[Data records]
⁂
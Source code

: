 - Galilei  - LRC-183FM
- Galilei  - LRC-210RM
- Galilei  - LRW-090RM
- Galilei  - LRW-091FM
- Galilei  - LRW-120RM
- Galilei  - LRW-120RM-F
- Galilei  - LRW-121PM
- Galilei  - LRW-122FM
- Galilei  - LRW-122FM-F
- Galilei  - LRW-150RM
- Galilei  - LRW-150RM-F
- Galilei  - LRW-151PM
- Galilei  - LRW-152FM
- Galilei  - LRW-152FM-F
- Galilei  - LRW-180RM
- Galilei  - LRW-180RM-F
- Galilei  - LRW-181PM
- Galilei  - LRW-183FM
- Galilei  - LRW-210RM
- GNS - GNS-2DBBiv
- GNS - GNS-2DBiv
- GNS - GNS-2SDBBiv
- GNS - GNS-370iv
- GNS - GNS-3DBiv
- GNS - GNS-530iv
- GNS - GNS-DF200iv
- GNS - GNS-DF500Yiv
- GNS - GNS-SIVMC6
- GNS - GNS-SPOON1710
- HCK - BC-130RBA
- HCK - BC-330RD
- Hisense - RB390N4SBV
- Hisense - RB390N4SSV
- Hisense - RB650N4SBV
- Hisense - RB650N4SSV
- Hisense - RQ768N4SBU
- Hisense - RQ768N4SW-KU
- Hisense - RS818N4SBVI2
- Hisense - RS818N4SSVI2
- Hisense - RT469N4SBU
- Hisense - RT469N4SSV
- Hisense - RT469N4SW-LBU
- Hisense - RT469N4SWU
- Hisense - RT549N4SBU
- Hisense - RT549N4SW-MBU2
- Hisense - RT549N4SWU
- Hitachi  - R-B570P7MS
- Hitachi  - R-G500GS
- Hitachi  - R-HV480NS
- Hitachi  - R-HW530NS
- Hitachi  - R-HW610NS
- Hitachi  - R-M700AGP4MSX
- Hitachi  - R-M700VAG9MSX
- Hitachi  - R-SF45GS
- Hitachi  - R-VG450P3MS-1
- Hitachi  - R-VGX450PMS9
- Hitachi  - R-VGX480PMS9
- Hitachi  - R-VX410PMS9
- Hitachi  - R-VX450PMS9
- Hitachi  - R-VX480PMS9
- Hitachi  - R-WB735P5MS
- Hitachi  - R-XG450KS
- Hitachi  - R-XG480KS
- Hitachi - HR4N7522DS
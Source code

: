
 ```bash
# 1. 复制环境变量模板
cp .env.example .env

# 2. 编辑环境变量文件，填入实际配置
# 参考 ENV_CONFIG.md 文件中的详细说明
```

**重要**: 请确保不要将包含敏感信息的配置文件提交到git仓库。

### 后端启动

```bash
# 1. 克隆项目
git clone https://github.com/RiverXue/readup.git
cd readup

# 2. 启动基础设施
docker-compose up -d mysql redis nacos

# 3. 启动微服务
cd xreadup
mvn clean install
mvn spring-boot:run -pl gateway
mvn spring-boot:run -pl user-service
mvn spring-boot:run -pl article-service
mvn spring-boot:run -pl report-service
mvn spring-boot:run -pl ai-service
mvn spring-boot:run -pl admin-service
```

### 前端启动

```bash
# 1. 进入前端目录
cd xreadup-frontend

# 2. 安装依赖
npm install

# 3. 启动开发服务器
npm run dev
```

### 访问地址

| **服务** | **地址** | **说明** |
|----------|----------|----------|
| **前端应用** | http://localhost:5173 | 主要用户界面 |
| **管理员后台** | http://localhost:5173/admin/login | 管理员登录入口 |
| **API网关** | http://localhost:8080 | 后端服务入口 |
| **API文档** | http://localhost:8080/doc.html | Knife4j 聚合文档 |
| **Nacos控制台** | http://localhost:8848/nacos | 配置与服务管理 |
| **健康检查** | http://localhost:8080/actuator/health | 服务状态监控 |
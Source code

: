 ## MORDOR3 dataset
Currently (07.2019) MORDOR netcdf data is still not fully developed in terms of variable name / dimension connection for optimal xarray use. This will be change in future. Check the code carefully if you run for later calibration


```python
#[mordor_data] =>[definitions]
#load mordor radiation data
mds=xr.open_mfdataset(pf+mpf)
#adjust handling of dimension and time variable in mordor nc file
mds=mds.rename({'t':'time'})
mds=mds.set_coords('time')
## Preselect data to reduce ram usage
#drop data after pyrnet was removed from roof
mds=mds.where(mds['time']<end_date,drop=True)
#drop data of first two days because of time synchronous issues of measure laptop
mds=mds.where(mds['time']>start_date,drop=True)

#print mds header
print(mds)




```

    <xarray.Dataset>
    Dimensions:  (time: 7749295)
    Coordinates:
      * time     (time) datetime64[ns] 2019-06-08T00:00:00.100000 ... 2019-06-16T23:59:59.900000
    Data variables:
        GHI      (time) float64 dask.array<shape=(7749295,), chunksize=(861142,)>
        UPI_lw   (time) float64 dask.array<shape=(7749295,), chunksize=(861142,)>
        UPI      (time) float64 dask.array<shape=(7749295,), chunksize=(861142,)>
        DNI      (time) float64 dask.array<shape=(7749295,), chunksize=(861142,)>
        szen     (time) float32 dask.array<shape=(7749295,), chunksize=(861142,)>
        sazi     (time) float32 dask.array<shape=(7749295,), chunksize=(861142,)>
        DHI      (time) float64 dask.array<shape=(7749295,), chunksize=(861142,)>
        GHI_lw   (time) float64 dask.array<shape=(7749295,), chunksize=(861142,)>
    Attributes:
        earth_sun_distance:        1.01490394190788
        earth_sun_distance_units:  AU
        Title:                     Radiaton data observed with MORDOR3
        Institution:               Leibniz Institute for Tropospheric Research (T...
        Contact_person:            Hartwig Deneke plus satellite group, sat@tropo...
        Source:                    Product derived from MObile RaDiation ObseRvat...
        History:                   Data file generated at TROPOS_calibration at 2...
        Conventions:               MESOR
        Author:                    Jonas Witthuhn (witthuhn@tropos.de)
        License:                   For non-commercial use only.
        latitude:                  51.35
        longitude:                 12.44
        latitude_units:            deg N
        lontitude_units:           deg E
⁂
**Task objective**. Gather up every line in the data above that contains the word "service", copying each one.

**Response to the task**.
mvn spring-boot:run -pl user-service
mvn spring-boot:run -pl article-service
mvn spring-boot:run -pl report-service
mvn spring-boot:run -pl ai-service
mvn spring-boot:run -pl admin-service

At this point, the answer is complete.